American composer Missy Mazzoli and librettist Royce Vavrek make a great team. Inspired by the Lars von Trier film Breaking the Waves they have created an amazing, confronting, yet mystical opera, telling the same story but with refreshingly new insights. This Breaking the Waves opera is a most unusual love story of redemption, of Bess sacrificing her life that Jan might live.

Breaking the Waves is set in a fishing village on the Isle of Skye inhabited by a dour, God-fearing community, a world inhabited by a simple young lass named Bess. Into it comes Jan, the outsider, a North Sea oil rig worker, who captures her heart and they marry. Injured at work, he becomes a quadriplegic.

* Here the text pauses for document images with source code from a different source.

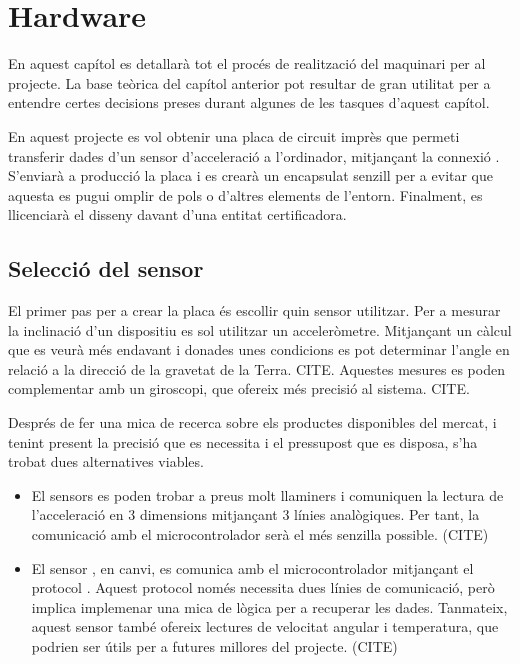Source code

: \chapter{Hardware}

En aquest capítol es detallarà tot el procés de realització del maquinari per
al projecte. La base teòrica del capítol anterior pot resultar de gran utilitat
per a entendre certes decisions preses durant algunes de les tasques d'aquest
capítol.

En aquest projecte es vol obtenir una placa de circuit imprès que permeti
transferir dades d'un sensor d'acceleració a l'ordinador, mitjançant la connexió
. S'enviarà a producció la placa i es crearà un encapsulat senzill per
a evitar que aquesta es pugui omplir de pols o d'altres elements de l'entorn.
Finalment, es llicenciarà el disseny davant d'una entitat certificadora.

\section{Selecció del sensor}

El primer pas per a crear la placa és escollir quin sensor utilitzar. Per a
mesurar la inclinació d'un dispositiu es sol utilitzar un acceleròmetre.
Mitjançant un càlcul que es veurà més endavant i donades unes condicions es pot
determinar l'angle en relació a la direcció de la gravetat de la Terra. CITE.
Aquestes mesures es poden complementar amb un giroscopi, que ofereix més
precisió al sistema. CITE.

Després de fer una mica de recerca sobre els productes disponibles del mercat,
i tenint present la precisió que es necessita i el pressupost que es disposa,
s'ha trobat dues alternatives viables.

\begin{itemize}
    \item El sensors  es poden trobar a preus molt llaminers i
    comuniquen la lectura de l'acceleració en 3 dimensions mitjançant 3 línies
    analògiques. Per tant, la comunicació amb el microcontrolador serà el més
    senzilla possible. (CITE)
    \item El sensor , en canvi, es comunica amb el microcontrolador
    mitjançant el protocol . Aquest protocol només necessita dues
    línies de comunicació, però implica implemenar una mica de lògica per a
    recuperar les dades. Tanmateix, aquest sensor també ofereix lectures de
    velocitat angular i temperatura, que podrien ser útils per a futures
    millores del projecte. (CITE)
\end{itemize}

This unlocks a whole range of dilemmas and strained relationships. Director Tom Morris writes: “The opera is a kind of Passion: a tragedy of cross-purposes in which the community can see Bess’ profound compassion but cannot prevent itself from contributing to her destruction.”

Everything about this production is top shelf. The simple, powerful scenery comprised a series of monoliths on a revolving base allowing for seamless scene changes. Clever lighting effects were so subtle as to be unnoticeable. Soloists from the Orchestra of Scottish Opera have certainly mastered Mazzoli’s score, their powerfully evocative playing under conductor Stuart Stratford was engagingly expressive. The chorus of tenors and basses, whether as church elders, rig workers, the voice of God or seducers in waiting, had a beautifully blended and balanced symmetry. Soprano Sydney Mancasola sang magnificently as Bess McNeill, central to everything, a woman driven by the remarkable love for her husband which leads ultimately to her own tragic death. Fortunately the production provided surtitles as, from where I was sitting in the Stalls, the words of every soloist were mostly unintelligible. However Mancasola’s voice was remarkable, her ability to express her emotions amazing (and in this opera she is conflicted with so many confusing and complex choices). She remained on stage for most of the 150 minutes of the opera.

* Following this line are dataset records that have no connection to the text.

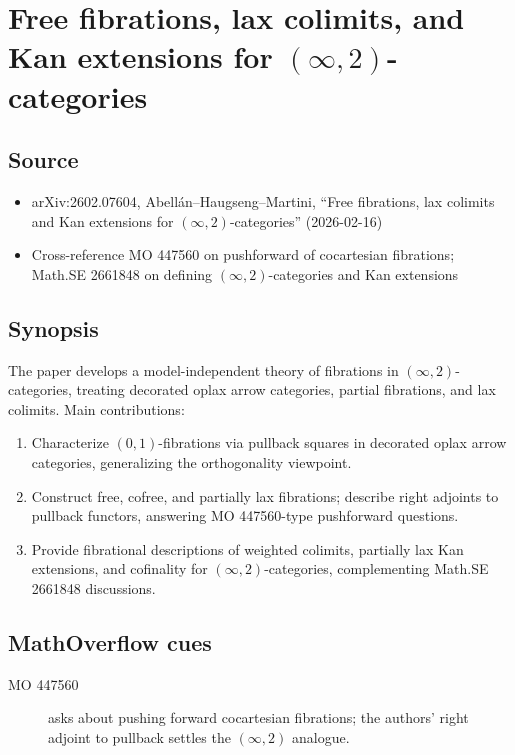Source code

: \section*{Free fibrations, lax colimits, and Kan extensions for $(\infty,2)$-categories}
\subsection*{Source}
\begin{itemize}
  \item arXiv:2602.07604, Abell\'an--Haugseng--Martini, ``Free fibrations, lax colimits and Kan extensions for $(\infty,2)$-categories'' (2026-02-16)
  \item Cross-reference MO 447560 on pushforward of cocartesian fibrations; Math.SE 2661848 on defining $(\infty,2)$-categories and Kan extensions
\end{itemize}
\subsection*{Synopsis}
The paper develops a model-independent theory of fibrations in $(\infty,2)$-categories, treating decorated oplax arrow categories, partial fibrations, and lax colimits. Main contributions:
\begin{enumerate}
  \item Characterize $(0,1)$-fibrations via pullback squares in decorated oplax arrow categories, generalizing the orthogonality viewpoint.
  \item Construct free, cofree, and partially lax fibrations; describe right adjoints to pullback functors, answering MO 447560-type pushforward questions.
  \item Provide fibrational descriptions of weighted colimits, partially lax Kan extensions, and cofinality for $(\infty,2)$-categories, complementing Math.SE 2661848 discussions.
\end{enumerate}
\subsection*{MathOverflow cues}
\begin{description}
  \item[MO 447560] asks about pushing forward cocartesian fibrations; the authors’ right adjoint to pullback settles the $(\infty,2)$ analogue.
\end{description}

I loved Wallis Giunta’s portrayal of Dodo, Bess’ sister-in-law and constant friend, another outsider. Her mellow mezzo conveyed the feel of a warm, caring person. Both she and Mancasola projected a rather magnetic presence. Adding immeasurably to the exceptionalism of this production was the performance of Duncan Rock as Bess’ husband, Jan. While he spent most of the second and third acts on a paraplegic bed, he was core to the story. Rock was convincing in his unfaltering love for Bess, even when, drugged up and with clouded mind, he urged her to have sex with other men since she couldn’t do so with him, maybe a ruse to set her free. His lovely rich tenor voiced his authentic care and affection and his depth of feeling was convincing, especially when, grieving her demise, he sang “Dear God, I thank you for the greatest gift.”

The paradox of Breaking the Waves was that the more depraved Bess’ sexual activities became, the more Jan recovered from paralysis. Act 1 concluded when, after her first adulterous encounter, the paraplegic Jan suddenly sat upright in his bed. Finally, after she was abused and violated on the “red ship” and died from her injuries, Jan recovered his power to walk (shades of Wagner’s Elisabeth dying so that Tannhäuser might be liberated from his Venusberg addiction). Soprano Orla Boylan, with a Turandot style voice and manner, excelled in the difficult role of Bess’ strict, unbending mother (redeeming herself in the end by tenderly and Pietà-like grieving at the feet of her dead daughter). Tenor Elgan Llŷr Thomas, as the doctor who treated paralysed Jan professionally, and emotionally deprived Bess more threateningly (she had, after all, unsubtly tried to seduce him), conveyed to perfection the impersonal and uninvolved nature expected of a doctor from this confined community. He did, though, finally confess, with touching pathos, to ultimately having to describe Bess as “good”. The pastor, Freddy Tong, as the Church Councilman, had a notably rich bass voice, that blended and contrasted beautifully with the well-tweaked male choir.

There is no weak spot in this absorbing opera. Mazzoli’s music captures the bleakness of the island and the community, the tenderness of love between Bess and Jan, the depravity of the “red ship” and all it stood for, and finally the liberation of freedom expressed in the ringing of the drowned church bells. Vavrek’s libretto faithfully crystallises von Trier’s film, adding a richness and clarity to the inner strength of its heroine. Every person from Scottish Opera and Opera Ventures must be lauded for the absorbing presentation of this remarkable piece of theatre.